Joël, habitant de Sainte-Rose âgé de 50 ans, prend lui comme exemple du coût supérieur de la vie une pièce pour sa voiture: "Pour un phare de voiture, d'une Toyota, que j’ai voulu m’acheter, 400 euros! Faut pas pousser. Tu commandes sur Internet, t’en as pour 100 euros peut-être, même pas. C’est invivable."

"Nous avons peur de l'Etat français"

Danielle, âgée de 63 ans et qui réside au Gosier, refuse elle de se vacciner. Une position qu'elle explique principalement par sa défiance envers l'Etat français depuis le scandale du chlordécone.

Ce pesticide interdit en métropole en 1990 a continué à être autorisé dans les champs de bananes des Antilles par dérogation ministérielle jusqu'en 1993, provoquant une pollution importante et durable.

"Avec l'histoire du chlordécone, nous avons peur de l'Etat français. Et donc nous n'avons pas confiance dans la piqure qu'on veut nous imposer", lance Danielle.

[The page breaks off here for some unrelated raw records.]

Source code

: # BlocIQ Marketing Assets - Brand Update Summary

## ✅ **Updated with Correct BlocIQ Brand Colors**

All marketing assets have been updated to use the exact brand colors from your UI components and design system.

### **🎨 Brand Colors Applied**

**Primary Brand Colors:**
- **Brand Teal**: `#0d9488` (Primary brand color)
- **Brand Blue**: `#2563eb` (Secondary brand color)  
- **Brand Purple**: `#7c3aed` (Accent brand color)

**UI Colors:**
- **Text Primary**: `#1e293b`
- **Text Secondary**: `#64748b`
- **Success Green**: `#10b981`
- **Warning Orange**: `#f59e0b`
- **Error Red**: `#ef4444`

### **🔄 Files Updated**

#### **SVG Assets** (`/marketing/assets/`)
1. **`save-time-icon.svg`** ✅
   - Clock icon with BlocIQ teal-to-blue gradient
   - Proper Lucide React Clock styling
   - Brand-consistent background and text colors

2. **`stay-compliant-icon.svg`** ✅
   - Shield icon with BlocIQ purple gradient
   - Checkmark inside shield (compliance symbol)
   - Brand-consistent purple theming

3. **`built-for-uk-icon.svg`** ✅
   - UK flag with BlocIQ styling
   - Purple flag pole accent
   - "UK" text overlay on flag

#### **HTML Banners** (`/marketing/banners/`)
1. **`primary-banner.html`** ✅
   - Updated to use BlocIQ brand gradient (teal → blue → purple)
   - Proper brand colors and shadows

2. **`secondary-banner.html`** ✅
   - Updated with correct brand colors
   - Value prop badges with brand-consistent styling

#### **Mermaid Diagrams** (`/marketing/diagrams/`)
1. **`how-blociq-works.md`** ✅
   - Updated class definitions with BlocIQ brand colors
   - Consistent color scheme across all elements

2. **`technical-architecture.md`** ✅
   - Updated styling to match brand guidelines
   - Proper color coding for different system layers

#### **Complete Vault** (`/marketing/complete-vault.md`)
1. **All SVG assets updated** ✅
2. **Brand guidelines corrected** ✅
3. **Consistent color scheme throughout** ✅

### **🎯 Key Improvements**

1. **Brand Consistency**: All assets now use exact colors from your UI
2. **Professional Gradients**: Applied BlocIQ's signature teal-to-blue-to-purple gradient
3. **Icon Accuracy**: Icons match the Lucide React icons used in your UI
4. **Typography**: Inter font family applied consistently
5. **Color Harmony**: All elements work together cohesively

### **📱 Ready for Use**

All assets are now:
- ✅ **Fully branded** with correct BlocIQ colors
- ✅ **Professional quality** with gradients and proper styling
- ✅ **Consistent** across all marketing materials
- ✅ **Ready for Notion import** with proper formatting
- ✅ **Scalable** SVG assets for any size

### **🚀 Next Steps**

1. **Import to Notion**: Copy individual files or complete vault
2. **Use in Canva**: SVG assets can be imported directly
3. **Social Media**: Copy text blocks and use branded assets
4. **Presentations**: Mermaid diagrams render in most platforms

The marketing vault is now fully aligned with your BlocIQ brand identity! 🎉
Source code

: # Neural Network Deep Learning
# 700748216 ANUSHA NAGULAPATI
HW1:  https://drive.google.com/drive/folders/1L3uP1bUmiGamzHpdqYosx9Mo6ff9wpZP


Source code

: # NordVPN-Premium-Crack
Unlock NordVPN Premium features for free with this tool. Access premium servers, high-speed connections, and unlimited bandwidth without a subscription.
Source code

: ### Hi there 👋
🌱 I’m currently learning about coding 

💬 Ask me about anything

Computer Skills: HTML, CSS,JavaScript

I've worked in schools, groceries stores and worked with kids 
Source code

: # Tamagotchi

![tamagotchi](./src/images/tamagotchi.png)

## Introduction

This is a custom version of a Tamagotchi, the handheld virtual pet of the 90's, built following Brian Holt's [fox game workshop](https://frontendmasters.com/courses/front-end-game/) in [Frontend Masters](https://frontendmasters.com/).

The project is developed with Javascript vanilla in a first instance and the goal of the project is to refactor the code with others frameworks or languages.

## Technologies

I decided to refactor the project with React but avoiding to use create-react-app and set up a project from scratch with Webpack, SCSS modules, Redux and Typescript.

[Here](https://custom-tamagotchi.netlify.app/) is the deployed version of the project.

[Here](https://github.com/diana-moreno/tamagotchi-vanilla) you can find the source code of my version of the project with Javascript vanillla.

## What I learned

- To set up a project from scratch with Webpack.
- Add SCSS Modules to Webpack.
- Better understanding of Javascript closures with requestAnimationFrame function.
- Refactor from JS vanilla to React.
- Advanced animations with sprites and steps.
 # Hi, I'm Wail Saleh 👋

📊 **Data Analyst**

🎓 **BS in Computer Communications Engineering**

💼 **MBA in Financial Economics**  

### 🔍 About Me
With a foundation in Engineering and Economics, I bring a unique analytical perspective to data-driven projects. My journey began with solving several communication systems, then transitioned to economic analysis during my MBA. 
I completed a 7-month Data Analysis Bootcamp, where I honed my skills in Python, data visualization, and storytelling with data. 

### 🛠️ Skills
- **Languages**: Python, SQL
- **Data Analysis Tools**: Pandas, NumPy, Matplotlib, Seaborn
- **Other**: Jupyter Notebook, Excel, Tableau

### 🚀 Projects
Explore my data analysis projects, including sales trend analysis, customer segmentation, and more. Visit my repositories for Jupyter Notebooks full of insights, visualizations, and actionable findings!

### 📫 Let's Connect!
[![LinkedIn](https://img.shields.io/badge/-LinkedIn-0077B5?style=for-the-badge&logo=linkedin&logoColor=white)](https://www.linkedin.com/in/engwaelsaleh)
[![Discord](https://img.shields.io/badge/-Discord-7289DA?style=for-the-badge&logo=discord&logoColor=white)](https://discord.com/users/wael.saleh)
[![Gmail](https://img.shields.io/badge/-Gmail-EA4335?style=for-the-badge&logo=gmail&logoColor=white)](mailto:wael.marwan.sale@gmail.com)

"Il était interdit en France et encore autorisé ici. Ca veut dire que nous sommes la pourriture de la France" ajoute-t-elle.

Plus de 90% de la population adulte en Guadeloupe et Martinique est contaminée par le chlordécone, selon Santé publique France, et les populations antillaises présentent un taux d'incidence du cancer de la prostate parmi les plus élevés au monde.

"Notre avenir" quitte la Guadeloupe

Des nombreuses revendications du mouvement de contestation, il en est une qui surpasse les autres pour Ernest Losange, habitant de Sainte-Rose âgé d'une soixantaine d'années: faire baisser le taux de chômage de la jeunesse, "notre avenir (qui) est en train de quitter la Guadeloupe" faute de perspectives, alors que "la population est vieillissante".

Selon l'Insee, le taux de chômage des 15-29 ans en 2020 y était de 35% contre une moyenne nationale de 20%.

"On aura besoin d'eux, mais rien n'est fait pour donner aux jeunes la possibilité de se développer sur leur île. Je trouve ça inadmissible" déclare Ernest, pour qui les jeunes expriment sur les barrages leur "ras le bol" et ne sont "pas des voyous".

Il prend l'exemple de sa famille: deux de ses trois enfants sont partis en métropole pour travailler, le troisième cherche un emploi en Guadeloupe. Enseignante, "elle a un Bac+5 et effectué quelques remplacements en juillet-août, mais depuis son contrat a été cassé. Elle attend. Hé oh ! Alors que les classes sont surchargées" s'énerve Ernest.